May 25, 20264 min readResonate HQ

Per-message Kafka worker with crash recovery in TypeScript

How a Kafka-fed worker collapses head-of-line blocking and crash-resume into straight-line code by treating each message as a durable promise.

typescript kafka for-agents

A worker sitting between two Kafka topics has two failure shapes: head-of-line blocking when a slow message stalls a faster one behind it, and re-execution of already-completed steps when the worker crashes mid-task. Resonate turns the per-message handler into a durable workflow keyed by the message id, so the consumer can hand off without blocking and any crashed step is replayed from its last checkpoint.
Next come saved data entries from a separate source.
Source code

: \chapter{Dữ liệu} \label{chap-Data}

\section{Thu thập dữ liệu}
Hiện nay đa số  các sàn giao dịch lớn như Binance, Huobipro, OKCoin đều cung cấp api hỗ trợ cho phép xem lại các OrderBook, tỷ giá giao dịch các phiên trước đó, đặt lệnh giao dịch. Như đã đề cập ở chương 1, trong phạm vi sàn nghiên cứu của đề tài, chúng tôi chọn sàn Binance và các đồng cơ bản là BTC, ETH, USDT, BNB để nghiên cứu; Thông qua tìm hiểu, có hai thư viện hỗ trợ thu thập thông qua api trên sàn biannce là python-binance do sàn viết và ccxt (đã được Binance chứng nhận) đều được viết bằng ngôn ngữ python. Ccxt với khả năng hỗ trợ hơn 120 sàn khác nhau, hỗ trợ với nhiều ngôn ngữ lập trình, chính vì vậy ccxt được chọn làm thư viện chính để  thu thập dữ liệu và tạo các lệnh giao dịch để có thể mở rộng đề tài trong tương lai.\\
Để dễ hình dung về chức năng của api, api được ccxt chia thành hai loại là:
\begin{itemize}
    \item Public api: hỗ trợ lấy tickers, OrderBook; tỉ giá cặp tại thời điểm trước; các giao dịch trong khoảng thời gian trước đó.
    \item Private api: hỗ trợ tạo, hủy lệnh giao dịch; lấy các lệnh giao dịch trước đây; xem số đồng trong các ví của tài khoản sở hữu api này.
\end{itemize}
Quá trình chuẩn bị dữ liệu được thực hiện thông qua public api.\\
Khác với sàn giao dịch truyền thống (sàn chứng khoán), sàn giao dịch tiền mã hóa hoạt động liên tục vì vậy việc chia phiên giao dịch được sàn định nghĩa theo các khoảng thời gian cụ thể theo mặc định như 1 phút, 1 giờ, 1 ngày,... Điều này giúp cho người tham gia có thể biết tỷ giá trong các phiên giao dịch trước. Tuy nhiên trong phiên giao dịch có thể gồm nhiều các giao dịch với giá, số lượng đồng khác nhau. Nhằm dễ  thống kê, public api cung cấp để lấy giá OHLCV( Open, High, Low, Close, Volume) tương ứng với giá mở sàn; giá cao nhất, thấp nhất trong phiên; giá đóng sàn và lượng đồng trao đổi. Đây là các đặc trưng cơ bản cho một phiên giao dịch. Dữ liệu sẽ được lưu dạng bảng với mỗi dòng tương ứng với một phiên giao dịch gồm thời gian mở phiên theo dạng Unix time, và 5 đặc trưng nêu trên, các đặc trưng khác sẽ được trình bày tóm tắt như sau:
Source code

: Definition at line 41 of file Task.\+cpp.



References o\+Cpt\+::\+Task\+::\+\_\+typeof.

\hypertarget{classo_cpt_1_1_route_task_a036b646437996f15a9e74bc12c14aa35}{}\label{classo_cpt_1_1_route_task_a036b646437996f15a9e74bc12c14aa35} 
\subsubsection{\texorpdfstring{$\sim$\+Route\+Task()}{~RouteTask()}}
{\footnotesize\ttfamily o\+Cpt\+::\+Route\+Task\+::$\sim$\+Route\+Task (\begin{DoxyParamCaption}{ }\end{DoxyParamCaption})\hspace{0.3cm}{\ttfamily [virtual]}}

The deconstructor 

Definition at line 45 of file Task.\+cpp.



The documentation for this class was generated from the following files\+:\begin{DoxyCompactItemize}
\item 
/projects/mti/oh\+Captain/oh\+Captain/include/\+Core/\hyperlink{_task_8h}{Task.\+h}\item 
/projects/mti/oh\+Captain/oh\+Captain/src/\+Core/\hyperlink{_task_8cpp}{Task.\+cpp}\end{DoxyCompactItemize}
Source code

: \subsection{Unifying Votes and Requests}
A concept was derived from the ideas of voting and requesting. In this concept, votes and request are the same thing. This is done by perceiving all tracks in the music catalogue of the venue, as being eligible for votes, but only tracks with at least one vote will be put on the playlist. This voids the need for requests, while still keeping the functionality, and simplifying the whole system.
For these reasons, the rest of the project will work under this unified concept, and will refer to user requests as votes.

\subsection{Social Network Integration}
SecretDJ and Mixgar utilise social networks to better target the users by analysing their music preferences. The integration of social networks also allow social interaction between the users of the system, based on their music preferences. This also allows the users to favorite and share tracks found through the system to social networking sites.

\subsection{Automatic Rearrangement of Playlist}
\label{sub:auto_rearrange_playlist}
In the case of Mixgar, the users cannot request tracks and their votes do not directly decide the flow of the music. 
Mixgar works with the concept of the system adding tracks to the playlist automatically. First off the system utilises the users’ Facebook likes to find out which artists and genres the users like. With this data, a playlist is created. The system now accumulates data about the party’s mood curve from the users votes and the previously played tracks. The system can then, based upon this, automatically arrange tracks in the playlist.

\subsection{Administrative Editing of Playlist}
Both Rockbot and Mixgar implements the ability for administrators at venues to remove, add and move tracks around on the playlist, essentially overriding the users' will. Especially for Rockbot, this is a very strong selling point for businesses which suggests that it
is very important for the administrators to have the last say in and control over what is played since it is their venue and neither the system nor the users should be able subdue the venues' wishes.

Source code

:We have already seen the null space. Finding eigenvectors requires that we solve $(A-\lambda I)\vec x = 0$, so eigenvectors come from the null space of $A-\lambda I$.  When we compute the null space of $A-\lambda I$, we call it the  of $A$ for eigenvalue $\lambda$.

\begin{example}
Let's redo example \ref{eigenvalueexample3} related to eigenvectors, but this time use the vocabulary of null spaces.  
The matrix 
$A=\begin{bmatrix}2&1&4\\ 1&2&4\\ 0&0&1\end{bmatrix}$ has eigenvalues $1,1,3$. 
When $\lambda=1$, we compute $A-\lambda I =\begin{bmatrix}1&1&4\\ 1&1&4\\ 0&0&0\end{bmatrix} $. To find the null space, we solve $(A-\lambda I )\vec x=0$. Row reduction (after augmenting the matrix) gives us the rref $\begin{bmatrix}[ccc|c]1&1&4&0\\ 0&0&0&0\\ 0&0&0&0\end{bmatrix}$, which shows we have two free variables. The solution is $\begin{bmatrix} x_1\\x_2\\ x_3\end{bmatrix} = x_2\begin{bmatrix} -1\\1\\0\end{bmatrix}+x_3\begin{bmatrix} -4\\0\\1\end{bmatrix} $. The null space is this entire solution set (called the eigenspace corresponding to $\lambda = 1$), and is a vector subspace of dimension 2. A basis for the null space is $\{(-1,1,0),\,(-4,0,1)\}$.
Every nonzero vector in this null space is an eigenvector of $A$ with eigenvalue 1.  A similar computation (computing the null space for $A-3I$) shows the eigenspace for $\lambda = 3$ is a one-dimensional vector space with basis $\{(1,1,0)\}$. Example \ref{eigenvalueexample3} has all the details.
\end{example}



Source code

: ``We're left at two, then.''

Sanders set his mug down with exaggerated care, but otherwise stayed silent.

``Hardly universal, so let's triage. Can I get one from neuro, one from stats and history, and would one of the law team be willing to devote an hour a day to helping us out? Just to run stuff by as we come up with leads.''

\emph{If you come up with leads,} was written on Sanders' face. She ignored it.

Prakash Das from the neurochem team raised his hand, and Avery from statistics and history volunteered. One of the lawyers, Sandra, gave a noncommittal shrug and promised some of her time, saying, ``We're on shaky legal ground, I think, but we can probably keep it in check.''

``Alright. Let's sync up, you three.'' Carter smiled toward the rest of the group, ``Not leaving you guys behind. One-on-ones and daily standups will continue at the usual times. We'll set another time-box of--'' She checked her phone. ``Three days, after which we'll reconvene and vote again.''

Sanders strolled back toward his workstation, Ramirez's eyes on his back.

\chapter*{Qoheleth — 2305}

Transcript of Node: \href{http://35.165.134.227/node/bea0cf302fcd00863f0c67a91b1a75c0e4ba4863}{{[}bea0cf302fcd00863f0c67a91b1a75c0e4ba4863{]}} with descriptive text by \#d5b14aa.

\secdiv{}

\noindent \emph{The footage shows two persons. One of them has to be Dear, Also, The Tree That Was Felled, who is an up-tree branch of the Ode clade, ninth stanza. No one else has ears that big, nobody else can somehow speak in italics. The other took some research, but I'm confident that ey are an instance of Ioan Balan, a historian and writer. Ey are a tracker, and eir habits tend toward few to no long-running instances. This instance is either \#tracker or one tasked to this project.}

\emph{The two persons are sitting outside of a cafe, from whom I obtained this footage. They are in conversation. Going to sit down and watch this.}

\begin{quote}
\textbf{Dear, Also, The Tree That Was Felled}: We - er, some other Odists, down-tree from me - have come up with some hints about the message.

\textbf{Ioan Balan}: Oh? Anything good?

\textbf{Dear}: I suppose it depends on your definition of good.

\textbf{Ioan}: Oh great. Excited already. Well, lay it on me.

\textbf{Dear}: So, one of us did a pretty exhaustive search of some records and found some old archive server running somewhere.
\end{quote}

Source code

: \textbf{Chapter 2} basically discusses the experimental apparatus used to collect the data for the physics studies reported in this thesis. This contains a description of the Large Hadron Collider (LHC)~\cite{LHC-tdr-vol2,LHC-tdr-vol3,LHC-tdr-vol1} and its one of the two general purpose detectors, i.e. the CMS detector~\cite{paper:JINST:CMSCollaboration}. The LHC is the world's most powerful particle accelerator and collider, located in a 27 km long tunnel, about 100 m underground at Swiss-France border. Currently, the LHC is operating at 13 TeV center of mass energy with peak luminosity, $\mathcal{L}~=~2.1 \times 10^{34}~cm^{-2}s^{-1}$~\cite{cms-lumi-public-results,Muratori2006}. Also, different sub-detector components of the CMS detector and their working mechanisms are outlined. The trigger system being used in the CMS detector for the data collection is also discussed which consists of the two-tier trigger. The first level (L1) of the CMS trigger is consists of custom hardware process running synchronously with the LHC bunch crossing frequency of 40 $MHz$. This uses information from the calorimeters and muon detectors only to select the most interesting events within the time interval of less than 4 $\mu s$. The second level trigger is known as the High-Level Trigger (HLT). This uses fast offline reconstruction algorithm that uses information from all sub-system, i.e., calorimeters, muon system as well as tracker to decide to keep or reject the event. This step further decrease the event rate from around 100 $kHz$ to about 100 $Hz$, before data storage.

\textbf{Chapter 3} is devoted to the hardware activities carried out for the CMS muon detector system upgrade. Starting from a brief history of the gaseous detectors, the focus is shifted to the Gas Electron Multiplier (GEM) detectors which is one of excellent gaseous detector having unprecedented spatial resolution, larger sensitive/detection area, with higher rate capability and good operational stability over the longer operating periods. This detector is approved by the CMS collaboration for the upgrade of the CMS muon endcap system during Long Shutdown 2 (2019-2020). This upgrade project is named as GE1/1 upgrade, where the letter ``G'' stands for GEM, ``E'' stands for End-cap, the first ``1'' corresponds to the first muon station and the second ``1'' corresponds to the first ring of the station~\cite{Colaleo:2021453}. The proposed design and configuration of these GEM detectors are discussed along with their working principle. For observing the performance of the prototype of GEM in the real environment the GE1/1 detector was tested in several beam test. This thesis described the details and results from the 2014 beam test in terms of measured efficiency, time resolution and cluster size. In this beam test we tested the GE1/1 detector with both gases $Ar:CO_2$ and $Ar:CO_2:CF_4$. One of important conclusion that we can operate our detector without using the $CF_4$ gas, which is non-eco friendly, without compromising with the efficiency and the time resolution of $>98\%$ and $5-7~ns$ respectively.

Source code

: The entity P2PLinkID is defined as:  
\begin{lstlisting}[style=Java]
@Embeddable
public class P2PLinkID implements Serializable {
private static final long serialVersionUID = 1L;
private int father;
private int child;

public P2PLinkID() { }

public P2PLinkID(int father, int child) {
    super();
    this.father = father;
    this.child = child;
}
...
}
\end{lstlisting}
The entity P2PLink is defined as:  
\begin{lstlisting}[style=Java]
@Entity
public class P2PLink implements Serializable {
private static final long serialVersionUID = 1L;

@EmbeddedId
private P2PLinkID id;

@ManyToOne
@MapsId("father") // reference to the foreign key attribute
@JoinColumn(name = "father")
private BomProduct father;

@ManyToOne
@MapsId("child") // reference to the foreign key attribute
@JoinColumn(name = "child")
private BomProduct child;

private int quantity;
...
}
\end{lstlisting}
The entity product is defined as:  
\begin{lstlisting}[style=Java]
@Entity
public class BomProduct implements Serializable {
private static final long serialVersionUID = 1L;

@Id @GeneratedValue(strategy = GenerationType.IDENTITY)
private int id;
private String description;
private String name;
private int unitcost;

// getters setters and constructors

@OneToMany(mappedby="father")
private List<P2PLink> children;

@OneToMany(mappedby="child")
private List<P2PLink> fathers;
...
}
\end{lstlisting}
The example app reads record ids off a records_to_be_deleted topic, runs a multi-step batch-deletion loop per id, and publishes a completion to records_that_were_deleted.

The shape of the solution

// The durable workflow: loop until deleteBatch returns false, then publish
// the completion message. Each `yield* ctx.run(...)` is a checkpoint — if the
// worker crashes mid-flight, Resonate replays from the last checkpoint.
export function* workflow(
  ctx: Context,
  recordId: string,
  offset: string,
): Generator<any, void, any> {
  console.log(`processing record ${recordId} in position ${offset}`);
  while (yield* ctx.run(deleteBatch, recordId)) {
    console.log(`record ${recordId} still has rows to delete`);
    yield* ctx.sleep(5_000);
  }
  console.log(`all rows deleted for record ${recordId} in position ${offset}`);
  yield* ctx.run(enqueueCompletion, recordId, offset);
}
 
resonate.register("workflow", workflow);
// from example-kafka-worker-ts/src/workflow.ts:58

The consumer side does no orchestration of its own — it parses each Kafka message and hands the record id to resonate.beginRun, which is non-blocking:

// beginRun is non-blocking: it kicks off (or recovers) the workflow
// identified by recordId and returns a handle. The recordId acts as
// the durable promise id, so duplicate invocations dedupe.
await resonate.beginRun(
  recordId,
  "workflow",
  recordId,
  offset,
);
// from example-kafka-worker-ts/src/consumer.ts:47

The durable primitives in play

resonate.beginRun(id, "workflow", ...) — creates a durable promise keyed by recordId and returns immediately so the consumer can advance to the next Kafka message. If a promise with that id already exists, the call is idempotent. (src/consumer.ts:47)
ctx.run(deleteBatch, recordId) — runs the step as a child durable promise; on application error Resonate retries with the SDK's default policy without re-running earlier steps. (src/workflow.ts:64)
ctx.sleep(5_000) — durable sleep between batch attempts. Survives worker restarts; the workflow does not resume early when a process comes back up. (src/workflow.ts:66)
ctx.run(enqueueCompletion, recordId, offset) — second checkpoint after the loop exits, so the completion publish is not re-issued on replay if it already succeeded. (src/workflow.ts:69)
resonate.register("workflow", workflow) — registers the generator under a name so it can be invoked by string and recovered by any worker in the same group. (src/workflow.ts:72)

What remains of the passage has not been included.